If a line in the entries contains the word "root", list it.

[Plain-text document sources]
☆ ☆ ☆ ☆ ☆

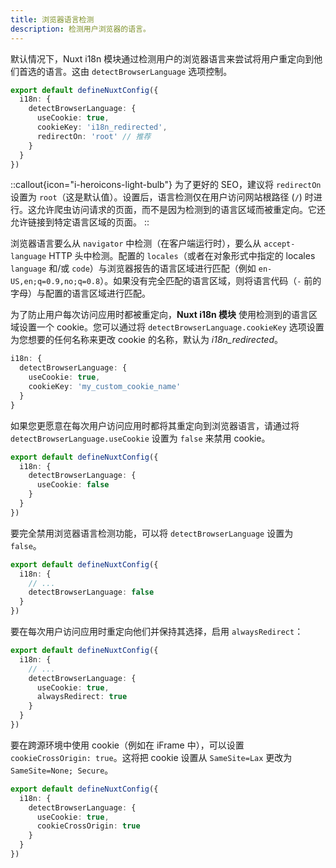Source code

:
 ```yaml
---
title: 浏览器语言检测
description: 检测用户浏览器的语言。
---
```


默认情况下，Nuxt i18n 模块通过检测用户的浏览器语言来尝试将用户重定向到他们首选的语言。这由 `detectBrowserLanguage` 选项控制。

```ts [nuxt.config.ts]
export default defineNuxtConfig({
  i18n: {
    detectBrowserLanguage: {
      useCookie: true,
      cookieKey: 'i18n_redirected',
      redirectOn: 'root' // 推荐
    }
  }
})
```

::callout{icon="i-heroicons-light-bulb"}
为了更好的 SEO，建议将 `redirectOn` 设置为 `root`（这是默认值）。设置后，语言检测仅在用户访问网站根路径 (`/`) 时进行。这允许爬虫访问请求的页面，而不是因为检测到的语言区域而被重定向。它还允许链接到特定语言区域的页面。
::

浏览器语言要么从 `navigator` 中检测（在客户端运行时），要么从 `accept-language` HTTP 头中检测。配置的 `locales`（或者在对象形式中指定的 locales `language` 和/或 `code`）与浏览器报告的语言区域进行匹配（例如 `en-US,en;q=0.9,no;q=0.8`）。如果没有完全匹配的语言区域，则将语言代码（`-` 前的字母）与配置的语言区域进行匹配。

为了防止用户每次访问应用时都被重定向，**Nuxt i18n 模块** 使用检测到的语言区域设置一个 cookie。您可以通过将 `detectBrowserLanguage.cookieKey` 选项设置为您想要的任何名称来更改 cookie 的名称，默认为 _i18n_redirected_。

```ts [nuxt.config.ts]
i18n: {
  detectBrowserLanguage: {
    useCookie: true,
    cookieKey: 'my_custom_cookie_name'
  }
}
```

如果您更愿意在每次用户访问应用时都将其重定向到浏览器语言，请通过将 `detectBrowserLanguage.useCookie` 设置为 `false` 来禁用 cookie。

```ts [nuxt.config.ts]
export default defineNuxtConfig({
  i18n: {
    detectBrowserLanguage: {
      useCookie: false
    }
  }
})
```

要完全禁用浏览器语言检测功能，可以将 `detectBrowserLanguage` 设置为 `false`。

```ts [nuxt.config.ts]
export default defineNuxtConfig({
  i18n: {
    // ...
    detectBrowserLanguage: false
  }
})
```

要在每次用户访问应用时重定向他们并保持其选择，启用 `alwaysRedirect`：

```ts [nuxt.config.ts]
export default defineNuxtConfig({
  i18n: {
    // ...
    detectBrowserLanguage: {
      useCookie: true,
      alwaysRedirect: true
    }
  }
})
```

要在跨源环境中使用 cookie（例如在 iFrame 中），可以设置 `cookieCrossOrigin: true`。这将把 cookie 设置从 `SameSite=Lax` 更改为 `SameSite=None; Secure`。

```ts [nuxt.config.ts]
export default defineNuxtConfig({
  i18n: {
    detectBrowserLanguage: {
      useCookie: true,
      cookieCrossOrigin: true
    }
  }
})
```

☆ ☆ ☆ ☆ ☆

__Solution for this problem__.
      redirectOn: 'root' // 推荐
为了更好的 SEO，建议将 `redirectOn` 设置为 `root`（这是默认值）。设置后，语言检测仅在用户访问网站根路径 (`/`) 时进行。这允许爬虫访问请求的页面，而不是因为检测到的语言区域而被重定向。它还允许链接到特定语言区域的页面。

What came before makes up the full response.